A FEW constitutional amendments would also be useful. There should be provision for independent candidates. Some outstanding independent candidates will get elected and help to improve the calibre of members in the legislatures. Consideration should be given to increasing the membership of the State Assemblies to make it more difficult for state governors to direct and manipulate the State Assemblies.
They should not be full time but have two sessions of 2 -3 months each a year. Their salaries and allowances should also be drastically reduced to free resources for capital investments. The Federal and Regional Legislatures before Independence and during the First Republic -1960 – 66 were part time.
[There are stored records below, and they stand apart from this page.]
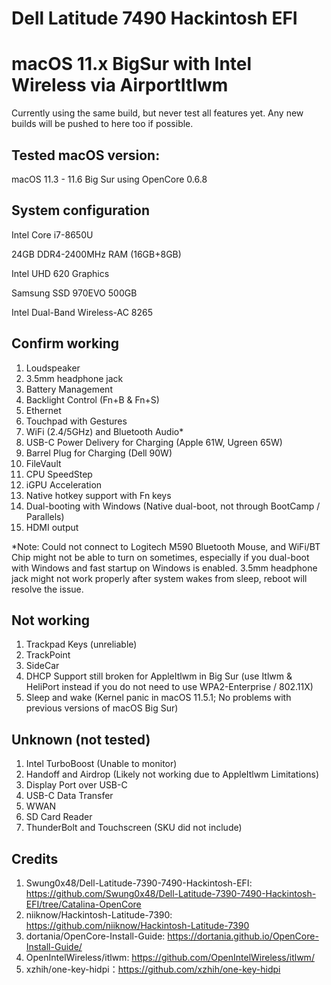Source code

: # Dell Latitude 7490 Hackintosh EFI 
# macOS 11.x BigSur with Intel Wireless via AirportItlwm

Currently using the same build, but never test all features yet.
Any new builds will be pushed to here too if possible.

## Tested macOS version:
macOS 11.3 - 11.6 Big Sur using OpenCore 0.6.8

## System configuration

Intel Core i7-8650U

24GB DDR4-2400MHz RAM (16GB+8GB)

Intel UHD 620 Graphics

Samsung SSD 970EVO 500GB

Intel Dual-Band Wireless-AC 8265

## Confirm working
1) Loudspeaker
2) 3.5mm headphone jack 
4) Battery Management
5) Backlight Control (Fn+B & Fn+S)
6) Ethernet
7) Touchpad with Gestures
8) WiFi (2.4/5GHz) and Bluetooth Audio*
9) USB-C Power Delivery for Charging (Apple 61W, Ugreen 65W)
10) Barrel Plug for Charging (Dell 90W)
11) FileVault
12) CPU SpeedStep
13) iGPU Acceleration
14) Native hotkey support with Fn keys
15) Dual-booting with Windows (Native dual-boot, not through BootCamp / Parallels)
16) HDMI output

*Note: Could not connect to Logitech M590 Bluetooth Mouse, and WiFi/BT Chip might not be able to turn on sometimes, especially if you dual-boot with Windows and fast startup on Windows is enabled. 3.5mm headphone jack might not work properly after system wakes from sleep, reboot will resolve the issue.

## Not working
1) Trackpad Keys (unreliable)
2) TrackPoint
3) SideCar
4) DHCP Support still broken for AppleItlwm in Big Sur (use Itlwm & HeliPort instead if you do not need to use WPA2-Enterprise / 802.11X)
5) Sleep and wake (Kernel panic in macOS 11.5.1; No problems with previous versions of macOS Big Sur)

## Unknown (not tested)
1) Intel TurboBoost (Unable to monitor)
2) Handoff and Airdrop (Likely not working due to AppleItlwm Limitations)
3) Display Port over USB-C
4) USB-C Data Transfer
5) WWAN
6) SD Card Reader
7) ThunderBolt and Touchscreen (SKU did not include)

## Credits
1) Swung0x48/Dell-Latitude-7390-7490-Hackintosh-EFI: https://github.com/Swung0x48/Dell-Latitude-7390-7490-Hackintosh-EFI/tree/Catalina-OpenCore
2) niiknow/Hackintosh-Latitude-7390: https://github.com/niiknow/Hackintosh-Latitude-7390
3) dortania/OpenCore-Install-Guide: https://dortania.github.io/OpenCore-Install-Guide/
4) OpenIntelWireless/itlwm: https://github.com/OpenIntelWireless/itlwm/
5) xzhih/one-key-hidpi：https://github.com/xzhih/one-key-hidpi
The 774 Local Governments recognized under the 1999 constitution are too many. Many of them are too small to be able to deliver their constitutional services unlike the situation before Independence and the First Republic where you had Local Governments like the Lagos City Council, the Kano Native Authority, and the Benin Native Authority etc. which were large enough and had the resources to maintain professional and technical departments, able to deliver good services in health, educational, and public works sectors. In our present circumstances of very atomized LGAs consideration should be given to enabling several LGAs to be grouped in viable catchment areas to establish competent Technical Boards funded equitably per capita by the co-operating LGAs to deliver services in sectors such as Educational Inspectorates, Teachers Commissions, Public Health ,Services, Rural Roads etc. There is no time to go into other desirable re-organization details to ensure service delivery.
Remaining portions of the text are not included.